# Bottle filler



## trolo (Dec 6, 2017)

Hello all. 
Well I don’t know if this has already been talked about I did look around. So here it goes. I am looking for a bottle filler. I have been looking at diy ideas not many around. So does anyone have any plans or ideas or what I need most help. 
Thank you


----------



## dralarms (Dec 6, 2017)

I used the gravity feed filler for 1 season and found the allinonewinepump.com it allows you to rack, degass and to bottle.

The beauty of it is you don't have to lug around a full carboy. And all my bottles are filled to the same height and in a lot less time than the gravity feed. 

Oh and with the filtering attachment you can also filter with it.


----------



## trolo (Dec 6, 2017)

I know about the aio. It is on my wish list. Everyone seems to love it. Unfortunately until I get one I have to look other ways. Haha


----------



## dralarms (Dec 6, 2017)

I understand. The only way I know own of is gravity feed. I may have one left over short me a pm with your address. I'll check in the morning and send it to you.


----------



## cmason1957 (Dec 6, 2017)

Back before I purchased my all in one wine pump (or actually my wife bought it for me) I used the Ferrari Automatic bottle filler. Cost is about $15 +/-. It is a gravity fill device, but basically hands free.


----------



## bkisel (Dec 7, 2017)

_I've started to use the Ferrari Automatic bottle filler. It is better for me than the wand but not by a whole lot._


----------



## jumby (Dec 7, 2017)

bkisel said:


> _I've started to use the Ferrari Automatic bottle filler. It is better for me than the wand but not by a whole lot._




I've been using a _Ferrari Automatic bottle filler for years without problem and love it!_


----------



## trolo (Dec 7, 2017)

Thanks all I will look into one of those till
I can go aio.


----------



## whackfol (Dec 16, 2017)

Look at the Bon Vino filler. Simple to use and clean plus the fill level is adjustable using both an overflow and shut off.


----------



## robert81650 (Dec 16, 2017)

The all in one wine pump is only way to go....Come on guys, if your gonna make wine you got to spend some money to make it a enjoyable experience.................


----------



## trolo (Dec 16, 2017)

I know I know. Maybe Santa will bring me one this year!!!


----------



## sailor065 (Jan 1, 2018)

I'm thinking about installing a valve at the bottom of a plastoc carbloy and just fill them from the tap. Does anyone habe any inputs on this idea ??


----------



## bkisel (Jan 1, 2018)

sailor065 said:


> I'm thinking about installing a valve at the bottom of a plastoc carbloy and just fill them from the tap. Does anyone habe any inputs on this idea ??

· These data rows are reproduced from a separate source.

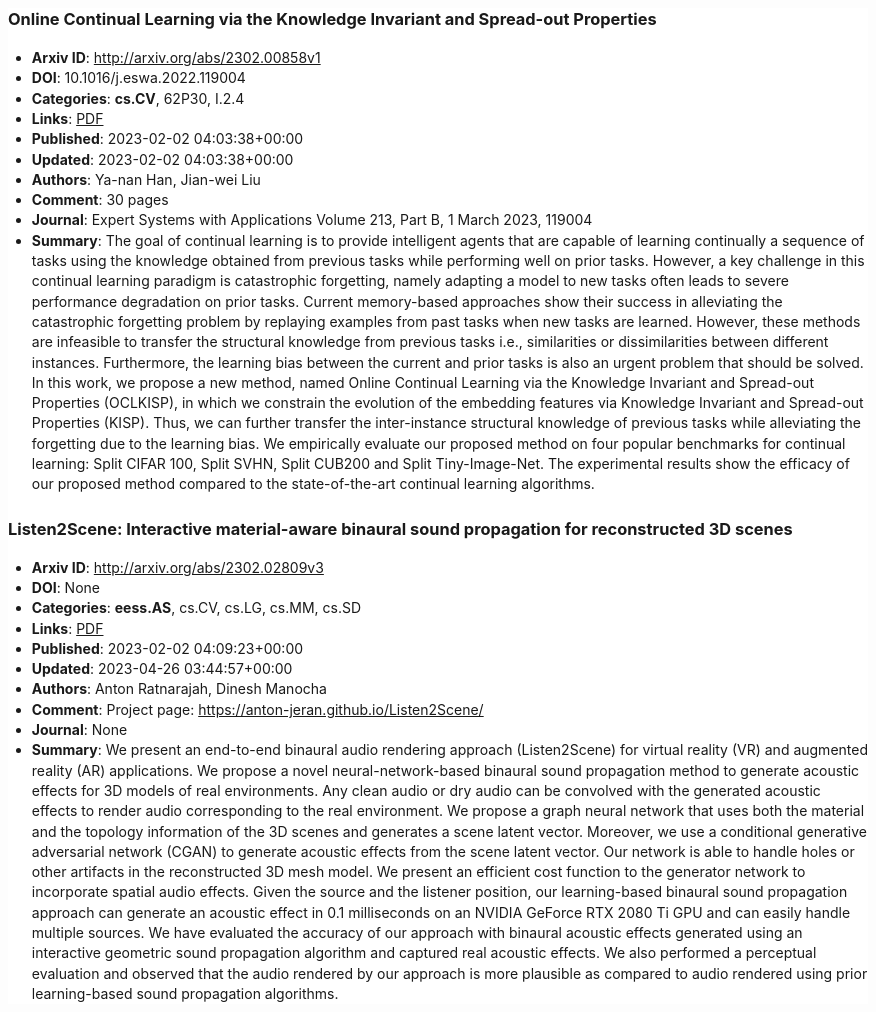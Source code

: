 

### Online Continual Learning via the Knowledge Invariant and Spread-out Properties
- **Arxiv ID**: http://arxiv.org/abs/2302.00858v1
- **DOI**: 10.1016/j.eswa.2022.119004
- **Categories**: **cs.CV**, 62P30, I.2.4
- **Links**: [PDF](http://arxiv.org/pdf/2302.00858v1)
- **Published**: 2023-02-02 04:03:38+00:00
- **Updated**: 2023-02-02 04:03:38+00:00
- **Authors**: Ya-nan Han, Jian-wei Liu
- **Comment**: 30 pages
- **Journal**: Expert Systems with Applications Volume 213, Part B, 1 March 2023,
  119004
- **Summary**: The goal of continual learning is to provide intelligent agents that are capable of learning continually a sequence of tasks using the knowledge obtained from previous tasks while performing well on prior tasks. However, a key challenge in this continual learning paradigm is catastrophic forgetting, namely adapting a model to new tasks often leads to severe performance degradation on prior tasks. Current memory-based approaches show their success in alleviating the catastrophic forgetting problem by replaying examples from past tasks when new tasks are learned. However, these methods are infeasible to transfer the structural knowledge from previous tasks i.e., similarities or dissimilarities between different instances. Furthermore, the learning bias between the current and prior tasks is also an urgent problem that should be solved. In this work, we propose a new method, named Online Continual Learning via the Knowledge Invariant and Spread-out Properties (OCLKISP), in which we constrain the evolution of the embedding features via Knowledge Invariant and Spread-out Properties (KISP). Thus, we can further transfer the inter-instance structural knowledge of previous tasks while alleviating the forgetting due to the learning bias. We empirically evaluate our proposed method on four popular benchmarks for continual learning: Split CIFAR 100, Split SVHN, Split CUB200 and Split Tiny-Image-Net. The experimental results show the efficacy of our proposed method compared to the state-of-the-art continual learning algorithms.



### Listen2Scene: Interactive material-aware binaural sound propagation for reconstructed 3D scenes
- **Arxiv ID**: http://arxiv.org/abs/2302.02809v3
- **DOI**: None
- **Categories**: **eess.AS**, cs.CV, cs.LG, cs.MM, cs.SD
- **Links**: [PDF](http://arxiv.org/pdf/2302.02809v3)
- **Published**: 2023-02-02 04:09:23+00:00
- **Updated**: 2023-04-26 03:44:57+00:00
- **Authors**: Anton Ratnarajah, Dinesh Manocha
- **Comment**: Project page: https://anton-jeran.github.io/Listen2Scene/
- **Journal**: None
- **Summary**: We present an end-to-end binaural audio rendering approach (Listen2Scene) for virtual reality (VR) and augmented reality (AR) applications. We propose a novel neural-network-based binaural sound propagation method to generate acoustic effects for 3D models of real environments. Any clean audio or dry audio can be convolved with the generated acoustic effects to render audio corresponding to the real environment. We propose a graph neural network that uses both the material and the topology information of the 3D scenes and generates a scene latent vector. Moreover, we use a conditional generative adversarial network (CGAN) to generate acoustic effects from the scene latent vector. Our network is able to handle holes or other artifacts in the reconstructed 3D mesh model. We present an efficient cost function to the generator network to incorporate spatial audio effects. Given the source and the listener position, our learning-based binaural sound propagation approach can generate an acoustic effect in 0.1 milliseconds on an NVIDIA GeForce RTX 2080 Ti GPU and can easily handle multiple sources. We have evaluated the accuracy of our approach with binaural acoustic effects generated using an interactive geometric sound propagation algorithm and captured real acoustic effects. We also performed a perceptual evaluation and observed that the audio rendered by our approach is more plausible as compared to audio rendered using prior learning-based sound propagation algorithms.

I know they make wine bottling spigotted buckets and spigots themselves for wine buckets but I'm not sure about spigots for plastic carboys.

Also know that at least a few folks here do spigot bottle. Be nice to know the pros and cons of this method vs. other methods.


----------



## Mismost (Jan 1, 2018)

sailor065 said:


> I'm thinking about installing a valve at the bottom of a plastoc carbloy and just fill them from the tap. Does anyone habe any inputs on this idea ??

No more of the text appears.